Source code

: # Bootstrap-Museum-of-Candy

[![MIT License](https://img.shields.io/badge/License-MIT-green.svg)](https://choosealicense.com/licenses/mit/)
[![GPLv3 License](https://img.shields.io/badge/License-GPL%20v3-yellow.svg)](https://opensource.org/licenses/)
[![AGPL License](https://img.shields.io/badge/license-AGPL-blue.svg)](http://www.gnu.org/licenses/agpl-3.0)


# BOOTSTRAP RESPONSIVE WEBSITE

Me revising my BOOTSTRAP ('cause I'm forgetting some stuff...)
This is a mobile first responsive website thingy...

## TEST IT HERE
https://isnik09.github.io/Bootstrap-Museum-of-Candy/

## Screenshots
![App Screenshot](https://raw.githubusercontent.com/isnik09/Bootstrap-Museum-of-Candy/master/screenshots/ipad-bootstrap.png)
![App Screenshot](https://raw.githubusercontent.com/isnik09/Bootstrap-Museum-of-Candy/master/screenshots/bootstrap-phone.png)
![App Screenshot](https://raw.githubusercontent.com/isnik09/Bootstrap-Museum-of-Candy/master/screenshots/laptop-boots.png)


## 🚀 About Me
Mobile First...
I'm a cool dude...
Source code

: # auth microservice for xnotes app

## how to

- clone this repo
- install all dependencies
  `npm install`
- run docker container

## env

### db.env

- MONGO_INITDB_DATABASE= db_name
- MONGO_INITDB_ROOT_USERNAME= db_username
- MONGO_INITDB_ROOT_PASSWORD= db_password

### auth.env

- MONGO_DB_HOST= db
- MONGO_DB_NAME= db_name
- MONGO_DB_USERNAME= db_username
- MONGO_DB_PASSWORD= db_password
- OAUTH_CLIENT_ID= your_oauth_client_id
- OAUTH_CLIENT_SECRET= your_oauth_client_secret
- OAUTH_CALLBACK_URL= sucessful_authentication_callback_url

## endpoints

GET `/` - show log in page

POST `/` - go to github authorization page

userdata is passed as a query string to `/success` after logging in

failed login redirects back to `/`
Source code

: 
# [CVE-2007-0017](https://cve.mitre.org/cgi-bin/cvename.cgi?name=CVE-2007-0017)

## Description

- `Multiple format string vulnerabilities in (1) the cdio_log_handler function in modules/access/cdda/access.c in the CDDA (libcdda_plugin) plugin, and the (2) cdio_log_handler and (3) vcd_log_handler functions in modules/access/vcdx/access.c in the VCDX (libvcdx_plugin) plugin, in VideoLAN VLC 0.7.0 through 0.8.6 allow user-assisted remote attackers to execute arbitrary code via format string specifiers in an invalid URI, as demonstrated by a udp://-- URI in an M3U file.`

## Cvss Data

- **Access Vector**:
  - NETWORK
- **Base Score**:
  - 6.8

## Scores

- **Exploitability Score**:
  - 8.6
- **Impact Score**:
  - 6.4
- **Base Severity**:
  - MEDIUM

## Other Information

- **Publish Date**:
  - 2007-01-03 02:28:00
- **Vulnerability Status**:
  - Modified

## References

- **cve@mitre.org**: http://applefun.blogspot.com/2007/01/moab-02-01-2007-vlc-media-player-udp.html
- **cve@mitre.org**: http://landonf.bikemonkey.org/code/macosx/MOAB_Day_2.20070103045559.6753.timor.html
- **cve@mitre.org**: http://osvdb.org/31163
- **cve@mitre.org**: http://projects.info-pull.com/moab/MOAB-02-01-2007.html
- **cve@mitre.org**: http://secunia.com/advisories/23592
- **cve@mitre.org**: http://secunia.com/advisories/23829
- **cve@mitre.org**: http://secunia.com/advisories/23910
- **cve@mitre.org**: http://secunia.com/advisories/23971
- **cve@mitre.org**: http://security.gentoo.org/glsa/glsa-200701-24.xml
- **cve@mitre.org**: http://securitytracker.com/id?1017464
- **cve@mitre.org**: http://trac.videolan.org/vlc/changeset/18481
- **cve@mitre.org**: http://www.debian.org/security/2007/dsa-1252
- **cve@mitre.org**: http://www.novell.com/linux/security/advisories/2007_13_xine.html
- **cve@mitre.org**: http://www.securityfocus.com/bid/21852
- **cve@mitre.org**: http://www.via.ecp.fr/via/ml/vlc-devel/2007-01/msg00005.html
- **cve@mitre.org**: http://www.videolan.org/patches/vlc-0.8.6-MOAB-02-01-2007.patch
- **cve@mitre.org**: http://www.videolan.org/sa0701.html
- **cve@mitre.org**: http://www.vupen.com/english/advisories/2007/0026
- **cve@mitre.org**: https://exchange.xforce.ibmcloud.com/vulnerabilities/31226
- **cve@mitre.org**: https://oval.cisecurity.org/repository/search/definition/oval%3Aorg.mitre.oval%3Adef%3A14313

----------

AIM OF THE TASK —
Print out, without change, each line from the line holding "## Other Information" to the final line of the material.

ANSWER —
## Other Information

- **Publish Date**:
  - 2007-01-03 02:28:00
- **Vulnerability Status**:
  - Modified

## References

- **cve@mitre.org**: http://applefun.blogspot.com/2007/01/moab-02-01-2007-vlc-media-player-udp.html
- **cve@mitre.org**: http://landonf.bikemonkey.org/code/macosx/MOAB_Day_2.20070103045559.6753.timor.html
- **cve@mitre.org**: http://osvdb.org/31163
- **cve@mitre.org**: http://projects.info-pull.com/moab/MOAB-02-01-2007.html
- **cve@mitre.org**: http://secunia.com/advisories/23592
- **cve@mitre.org**: http://secunia.com/advisories/23829
- **cve@mitre.org**: http://secunia.com/advisories/23910
- **cve@mitre.org**: http://secunia.com/advisories/23971
- **cve@mitre.org**: http://security.gentoo.org/glsa/glsa-200701-24.xml
- **cve@mitre.org**: http://securitytracker.com/id?1017464
- **cve@mitre.org**: http://trac.videolan.org/vlc/changeset/18481
- **cve@mitre.org**: http://www.debian.org/security/2007/dsa-1252
- **cve@mitre.org**: http://www.novell.com/linux/security/advisories/2007_13_xine.html
- **cve@mitre.org**: http://www.securityfocus.com/bid/21852
- **cve@mitre.org**: http://www.via.ecp.fr/via/ml/vlc-devel/2007-01/msg00005.html
- **cve@mitre.org**: http://www.videolan.org/patches/vlc-0.8.6-MOAB-02-01-2007.patch
- **cve@mitre.org**: http://www.videolan.org/sa0701.html
- **cve@mitre.org**: http://www.vupen.com/english/advisories/2007/0026
- **cve@mitre.org**: https://exchange.xforce.ibmcloud.com/vulnerabilities/31226
- **cve@mitre.org**: https://oval.cisecurity.org/repository/search/definition/oval%3Aorg.mitre.oval%3Adef%3A14313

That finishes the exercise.